Jenni and I have had very different upbringings in which she has always lived at home under the protection of her parents while I left home at 18. Moving away from your parents as an adult allows you to experience reality and think about how to survive, get ahead, take chances and PROTECT what you have gained. Whether you choose to do that will be your decision at the time and I'm sure Jenni will want you to stay with her until you're thirty. In respect to the issue of emotional blackmail which I'm accused of that also is a decision you can make on reflection. If you think I'm guilty of it I know you will quickly recognise whether I am, tell me so and explain that either you don't want to see it or don't want to see me. Simple. The only actions I can think of that might fall into this category is when I have retreated from a crazy or heated situation in order to defuse it.
As I am the only parent who seems to be able to self reflect and make a judgement I often choose to retreat and let her win the battle. After my experience with the law and it's bias I know see it as a bloody good idea and one that most people would suggest. As Jenni fails to understand the concept of loss and has only ever been protected she rarely gives in and seeks resolution. she just keeps pushing until she gets her own way or someone comes in to assist her.

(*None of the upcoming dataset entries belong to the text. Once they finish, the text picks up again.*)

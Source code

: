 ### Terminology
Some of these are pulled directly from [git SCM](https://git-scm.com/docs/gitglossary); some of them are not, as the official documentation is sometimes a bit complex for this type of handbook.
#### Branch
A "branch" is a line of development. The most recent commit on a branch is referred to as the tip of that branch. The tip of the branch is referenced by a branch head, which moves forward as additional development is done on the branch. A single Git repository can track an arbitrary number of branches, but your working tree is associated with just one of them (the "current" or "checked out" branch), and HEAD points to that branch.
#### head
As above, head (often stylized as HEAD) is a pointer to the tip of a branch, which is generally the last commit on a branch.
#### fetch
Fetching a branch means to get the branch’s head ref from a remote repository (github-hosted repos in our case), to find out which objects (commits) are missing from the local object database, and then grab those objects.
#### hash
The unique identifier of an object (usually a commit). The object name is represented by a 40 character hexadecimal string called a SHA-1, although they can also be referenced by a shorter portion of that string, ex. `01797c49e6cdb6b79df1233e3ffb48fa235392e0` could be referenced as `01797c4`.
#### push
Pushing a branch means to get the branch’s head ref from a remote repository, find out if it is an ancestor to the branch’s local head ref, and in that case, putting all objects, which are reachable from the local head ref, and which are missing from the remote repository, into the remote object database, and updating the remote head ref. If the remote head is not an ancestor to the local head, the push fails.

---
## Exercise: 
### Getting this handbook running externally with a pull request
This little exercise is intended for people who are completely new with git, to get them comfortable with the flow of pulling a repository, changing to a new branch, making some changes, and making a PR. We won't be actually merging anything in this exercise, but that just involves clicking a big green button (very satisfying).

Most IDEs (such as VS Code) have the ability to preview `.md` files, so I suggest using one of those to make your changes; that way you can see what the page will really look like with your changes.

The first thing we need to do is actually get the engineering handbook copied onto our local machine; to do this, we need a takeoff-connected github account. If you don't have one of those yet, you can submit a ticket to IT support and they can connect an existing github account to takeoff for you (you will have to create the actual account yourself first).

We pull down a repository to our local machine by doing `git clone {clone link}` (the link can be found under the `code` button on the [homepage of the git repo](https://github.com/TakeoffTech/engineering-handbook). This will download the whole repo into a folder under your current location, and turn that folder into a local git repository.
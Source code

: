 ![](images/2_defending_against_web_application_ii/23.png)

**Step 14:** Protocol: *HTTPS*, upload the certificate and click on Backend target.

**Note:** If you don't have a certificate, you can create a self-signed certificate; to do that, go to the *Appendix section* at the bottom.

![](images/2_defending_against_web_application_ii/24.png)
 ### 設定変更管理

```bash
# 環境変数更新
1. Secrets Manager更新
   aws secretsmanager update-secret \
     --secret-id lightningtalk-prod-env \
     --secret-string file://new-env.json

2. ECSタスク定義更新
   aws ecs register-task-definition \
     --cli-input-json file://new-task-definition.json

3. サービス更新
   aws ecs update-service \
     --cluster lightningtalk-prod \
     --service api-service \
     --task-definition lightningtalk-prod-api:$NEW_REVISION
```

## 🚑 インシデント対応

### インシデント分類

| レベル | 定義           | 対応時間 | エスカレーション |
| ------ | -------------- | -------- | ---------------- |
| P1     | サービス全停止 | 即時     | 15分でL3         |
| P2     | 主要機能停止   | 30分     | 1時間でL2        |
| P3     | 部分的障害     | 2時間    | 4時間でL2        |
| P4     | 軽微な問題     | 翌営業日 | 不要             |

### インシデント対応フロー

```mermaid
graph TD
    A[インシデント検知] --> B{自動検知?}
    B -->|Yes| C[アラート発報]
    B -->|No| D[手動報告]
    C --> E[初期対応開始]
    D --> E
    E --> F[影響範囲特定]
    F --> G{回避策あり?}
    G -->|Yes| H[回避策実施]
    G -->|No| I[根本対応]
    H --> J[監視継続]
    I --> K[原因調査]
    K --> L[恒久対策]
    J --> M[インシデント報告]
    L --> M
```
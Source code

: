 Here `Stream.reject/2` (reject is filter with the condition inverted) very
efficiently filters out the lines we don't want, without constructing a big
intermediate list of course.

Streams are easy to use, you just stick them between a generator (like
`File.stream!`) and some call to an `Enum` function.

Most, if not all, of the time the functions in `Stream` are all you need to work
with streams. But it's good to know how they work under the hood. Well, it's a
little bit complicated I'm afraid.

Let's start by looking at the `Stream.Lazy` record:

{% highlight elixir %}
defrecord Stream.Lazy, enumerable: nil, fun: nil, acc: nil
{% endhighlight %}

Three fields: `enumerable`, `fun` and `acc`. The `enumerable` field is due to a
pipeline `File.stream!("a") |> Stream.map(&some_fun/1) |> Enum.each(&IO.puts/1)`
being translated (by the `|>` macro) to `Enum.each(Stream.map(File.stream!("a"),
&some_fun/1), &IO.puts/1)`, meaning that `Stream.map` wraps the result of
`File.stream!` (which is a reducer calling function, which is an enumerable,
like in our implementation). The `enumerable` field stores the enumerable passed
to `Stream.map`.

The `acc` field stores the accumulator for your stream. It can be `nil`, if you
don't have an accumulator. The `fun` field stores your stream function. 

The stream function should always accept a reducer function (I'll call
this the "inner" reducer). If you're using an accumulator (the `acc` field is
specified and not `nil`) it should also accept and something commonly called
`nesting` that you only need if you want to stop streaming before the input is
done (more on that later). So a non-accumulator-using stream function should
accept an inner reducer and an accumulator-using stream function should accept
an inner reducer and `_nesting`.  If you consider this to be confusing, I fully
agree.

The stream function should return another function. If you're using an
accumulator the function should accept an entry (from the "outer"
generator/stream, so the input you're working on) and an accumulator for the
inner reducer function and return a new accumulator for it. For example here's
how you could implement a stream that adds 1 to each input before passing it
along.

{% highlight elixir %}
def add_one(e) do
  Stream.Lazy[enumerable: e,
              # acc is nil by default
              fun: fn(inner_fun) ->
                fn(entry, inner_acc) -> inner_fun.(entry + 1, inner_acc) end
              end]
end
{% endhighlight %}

This is an issue you're going to have to live with in the next few years so I will understand it if it creates an issue for you. At any rate, regarding our contact there is only time that will sort out the mess created by the court and stubborn approach. In time you can decide whether you want to see me and when and how long. Until then I will stop trying to seek contact, fairness or correction by the system because their actions in the courts to separate us have definately been emotional blackmail and your mother and grandmother didn't need to take that action. But it was too easy for them to buy their way out of the issues we had instead of discuss them.
with this decision I'm sure I'll be accused of emotional blackmail. lol. That's what it's like trying to please some women. You just can never win.